The problem:
Below are entries. Copy exactly the lines running from the line that holds "- All email content" to the line that holds "IMPORTANT: The implementation", with both ends included.

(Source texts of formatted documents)

————————

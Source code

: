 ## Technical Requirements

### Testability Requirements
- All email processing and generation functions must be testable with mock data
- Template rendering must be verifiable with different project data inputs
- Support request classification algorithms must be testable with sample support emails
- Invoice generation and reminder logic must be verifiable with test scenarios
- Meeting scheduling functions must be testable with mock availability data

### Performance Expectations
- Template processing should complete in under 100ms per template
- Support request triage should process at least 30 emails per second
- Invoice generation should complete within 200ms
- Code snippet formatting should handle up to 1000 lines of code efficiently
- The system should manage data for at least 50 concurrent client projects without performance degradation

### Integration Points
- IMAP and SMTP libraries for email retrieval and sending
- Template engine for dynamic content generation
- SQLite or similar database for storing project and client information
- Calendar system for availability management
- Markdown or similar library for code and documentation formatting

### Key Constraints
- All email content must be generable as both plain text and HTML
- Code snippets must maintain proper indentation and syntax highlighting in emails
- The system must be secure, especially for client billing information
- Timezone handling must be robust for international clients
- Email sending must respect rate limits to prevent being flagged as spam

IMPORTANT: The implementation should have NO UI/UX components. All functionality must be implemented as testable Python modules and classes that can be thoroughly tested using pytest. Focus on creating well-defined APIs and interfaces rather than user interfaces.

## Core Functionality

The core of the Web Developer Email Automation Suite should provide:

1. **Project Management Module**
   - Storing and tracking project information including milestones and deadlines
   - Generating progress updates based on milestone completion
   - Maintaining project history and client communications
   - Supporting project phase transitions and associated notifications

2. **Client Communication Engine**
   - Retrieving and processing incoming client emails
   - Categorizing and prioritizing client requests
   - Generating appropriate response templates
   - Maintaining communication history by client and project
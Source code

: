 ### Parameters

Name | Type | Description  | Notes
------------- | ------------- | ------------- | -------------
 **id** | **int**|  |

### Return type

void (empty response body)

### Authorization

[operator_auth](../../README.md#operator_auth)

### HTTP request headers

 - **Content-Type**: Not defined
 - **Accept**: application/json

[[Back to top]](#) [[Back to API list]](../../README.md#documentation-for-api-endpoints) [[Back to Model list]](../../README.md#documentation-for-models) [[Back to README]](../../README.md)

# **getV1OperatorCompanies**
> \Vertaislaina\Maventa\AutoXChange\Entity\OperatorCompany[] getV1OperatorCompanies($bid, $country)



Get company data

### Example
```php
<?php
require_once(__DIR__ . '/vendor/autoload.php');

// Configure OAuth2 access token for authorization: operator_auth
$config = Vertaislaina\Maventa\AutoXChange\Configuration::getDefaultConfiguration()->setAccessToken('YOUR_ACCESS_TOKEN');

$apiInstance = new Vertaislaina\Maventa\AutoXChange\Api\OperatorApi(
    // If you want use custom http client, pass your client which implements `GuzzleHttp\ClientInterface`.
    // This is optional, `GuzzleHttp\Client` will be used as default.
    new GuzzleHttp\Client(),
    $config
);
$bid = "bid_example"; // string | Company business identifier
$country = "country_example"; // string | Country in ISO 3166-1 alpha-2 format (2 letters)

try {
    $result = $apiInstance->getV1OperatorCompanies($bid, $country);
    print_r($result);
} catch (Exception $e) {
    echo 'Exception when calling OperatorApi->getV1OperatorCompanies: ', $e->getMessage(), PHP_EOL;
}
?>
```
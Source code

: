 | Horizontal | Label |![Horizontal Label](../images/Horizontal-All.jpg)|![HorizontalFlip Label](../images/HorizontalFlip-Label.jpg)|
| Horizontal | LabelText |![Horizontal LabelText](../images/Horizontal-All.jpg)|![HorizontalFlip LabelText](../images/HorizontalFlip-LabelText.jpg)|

————————

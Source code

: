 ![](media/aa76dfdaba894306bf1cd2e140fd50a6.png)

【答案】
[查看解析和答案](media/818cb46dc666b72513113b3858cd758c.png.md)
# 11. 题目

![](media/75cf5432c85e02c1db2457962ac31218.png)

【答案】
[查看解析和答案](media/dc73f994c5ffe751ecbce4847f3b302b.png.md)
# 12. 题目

————————

Solution to the problem:
- All email content must be generable as both plain text and HTML
- Code snippets must maintain proper indentation and syntax highlighting in emails
- The system must be secure, especially for client billing information
- Timezone handling must be robust for international clients
- Email sending must respect rate limits to prevent being flagged as spam

IMPORTANT: The implementation should have NO UI/UX components. All functionality must be implemented as testable Python modules and classes that can be thoroughly tested using pytest. Focus on creating well-defined APIs and interfaces rather than user interfaces.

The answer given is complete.